The 88-year-old Cambria resident is scheduled to share her story as the keynote speaker for Cambria’s Veterans Day ceremonies Sunday.

In early 1943, 21-year-old Jane Schmitz was on an elevator, heading for her job at the Office of War Information on Sutter Street in San Francisco. She had just returned to the mainland from a visit to Hawaii.

A man on the elevator—whom she recognized as being from the floor above hers, where FBI offices were located—asked if she’d like to go back to the islands.

Because of tight censorship, Jack Curtis couldn’t give her many details. Even so, Schmitz said yes, and the very next day she was on her way to a classified mission for the U.S. Army Air Corps, forerunner of the Air Force.

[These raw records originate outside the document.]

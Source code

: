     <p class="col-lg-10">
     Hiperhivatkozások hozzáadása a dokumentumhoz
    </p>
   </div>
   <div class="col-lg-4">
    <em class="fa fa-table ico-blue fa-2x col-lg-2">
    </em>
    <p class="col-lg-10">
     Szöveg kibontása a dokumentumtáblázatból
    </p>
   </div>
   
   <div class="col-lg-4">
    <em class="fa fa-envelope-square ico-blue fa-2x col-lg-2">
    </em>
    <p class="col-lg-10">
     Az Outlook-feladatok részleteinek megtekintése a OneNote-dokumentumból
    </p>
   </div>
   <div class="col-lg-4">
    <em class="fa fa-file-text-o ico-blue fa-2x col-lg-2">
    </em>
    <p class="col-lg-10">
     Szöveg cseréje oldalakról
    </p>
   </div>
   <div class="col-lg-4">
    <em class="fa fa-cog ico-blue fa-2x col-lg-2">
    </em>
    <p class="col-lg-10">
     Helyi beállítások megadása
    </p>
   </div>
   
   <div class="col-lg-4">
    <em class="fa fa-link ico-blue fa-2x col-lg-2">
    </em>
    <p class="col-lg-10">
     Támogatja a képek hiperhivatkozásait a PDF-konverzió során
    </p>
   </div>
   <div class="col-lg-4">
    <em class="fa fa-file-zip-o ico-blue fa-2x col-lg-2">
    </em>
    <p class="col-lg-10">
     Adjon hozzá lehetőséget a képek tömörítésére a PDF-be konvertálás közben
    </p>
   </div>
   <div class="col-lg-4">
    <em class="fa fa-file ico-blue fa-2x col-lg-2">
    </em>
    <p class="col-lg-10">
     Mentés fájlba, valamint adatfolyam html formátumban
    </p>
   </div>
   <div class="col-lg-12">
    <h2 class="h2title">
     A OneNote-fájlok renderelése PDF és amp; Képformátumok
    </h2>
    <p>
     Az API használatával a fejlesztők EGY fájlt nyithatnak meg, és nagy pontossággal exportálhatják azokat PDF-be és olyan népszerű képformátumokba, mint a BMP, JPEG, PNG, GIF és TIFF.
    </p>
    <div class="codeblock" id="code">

After about three weeks’ training, Schmitz became a “plotter” in the Women’s Air Raid Defense (WARD), protecting the Hawaiian Islands with the then-new technology of radar.

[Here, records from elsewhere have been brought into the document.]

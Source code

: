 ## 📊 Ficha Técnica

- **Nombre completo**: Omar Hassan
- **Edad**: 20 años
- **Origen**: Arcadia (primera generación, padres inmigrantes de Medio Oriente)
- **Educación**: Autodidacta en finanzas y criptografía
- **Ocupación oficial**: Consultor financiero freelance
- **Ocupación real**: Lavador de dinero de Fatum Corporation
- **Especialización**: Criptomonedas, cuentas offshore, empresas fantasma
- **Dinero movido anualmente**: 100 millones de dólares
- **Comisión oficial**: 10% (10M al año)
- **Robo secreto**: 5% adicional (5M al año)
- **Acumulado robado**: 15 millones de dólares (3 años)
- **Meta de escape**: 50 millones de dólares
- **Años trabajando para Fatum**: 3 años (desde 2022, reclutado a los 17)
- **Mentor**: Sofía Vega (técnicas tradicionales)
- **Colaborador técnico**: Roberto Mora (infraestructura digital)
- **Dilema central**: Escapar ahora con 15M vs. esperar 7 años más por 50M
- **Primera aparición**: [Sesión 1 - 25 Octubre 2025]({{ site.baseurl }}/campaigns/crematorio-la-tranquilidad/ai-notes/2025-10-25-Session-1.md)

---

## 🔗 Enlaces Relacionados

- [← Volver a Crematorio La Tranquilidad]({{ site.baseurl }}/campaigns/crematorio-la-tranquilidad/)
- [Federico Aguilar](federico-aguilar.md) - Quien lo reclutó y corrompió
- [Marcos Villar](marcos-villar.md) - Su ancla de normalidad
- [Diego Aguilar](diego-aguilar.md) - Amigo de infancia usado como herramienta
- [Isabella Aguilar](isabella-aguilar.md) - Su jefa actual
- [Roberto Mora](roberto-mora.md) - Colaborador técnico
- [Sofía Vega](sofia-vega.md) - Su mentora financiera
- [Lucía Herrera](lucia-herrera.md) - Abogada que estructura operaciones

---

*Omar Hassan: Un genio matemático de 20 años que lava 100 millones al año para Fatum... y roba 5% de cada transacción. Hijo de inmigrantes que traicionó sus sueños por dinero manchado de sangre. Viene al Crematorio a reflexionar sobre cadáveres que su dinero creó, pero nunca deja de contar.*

According to Aviation History Magazine, “for the first time, American women had officially replaced male soldiers in a war zone and were directly participating in the defense of American territory.”

Schmitz was one of the first 30 WARDs from the mainland who joined Hawaii residents already doing the highly secretive work.

The book “Shuffleboard Pilots: The History of the Women’s Air Raid Defense in Hawaii, 1941-1945,” said WARDs evaluated “radar reports on all air and surface craft for the Hawaiian Islands area.”

According to the book, if radar plotters had been available around the clock, Hawaiian commanders would have gotten advance warning of the Pearl Harbor attack.

WARDs were paid about $120 a month. The rooms where they worked — nicknamed “The Tunnel”—were dug into the hillsides and camouflaged by large rose bushes, Sumpter said.

The aviation magazine reports that each of the 26 huge workrooms was nearly filled by a plotting board table with a large outline of the Hawaiian Islands overlaid by a grid pattern.

Plotters used shuffleboard-style sticks to move small plastic markers on the grid to indicate where radar had spotted aircraft or ships. Controllers then used Allied flight plans and other information to help identify the plane or vessel.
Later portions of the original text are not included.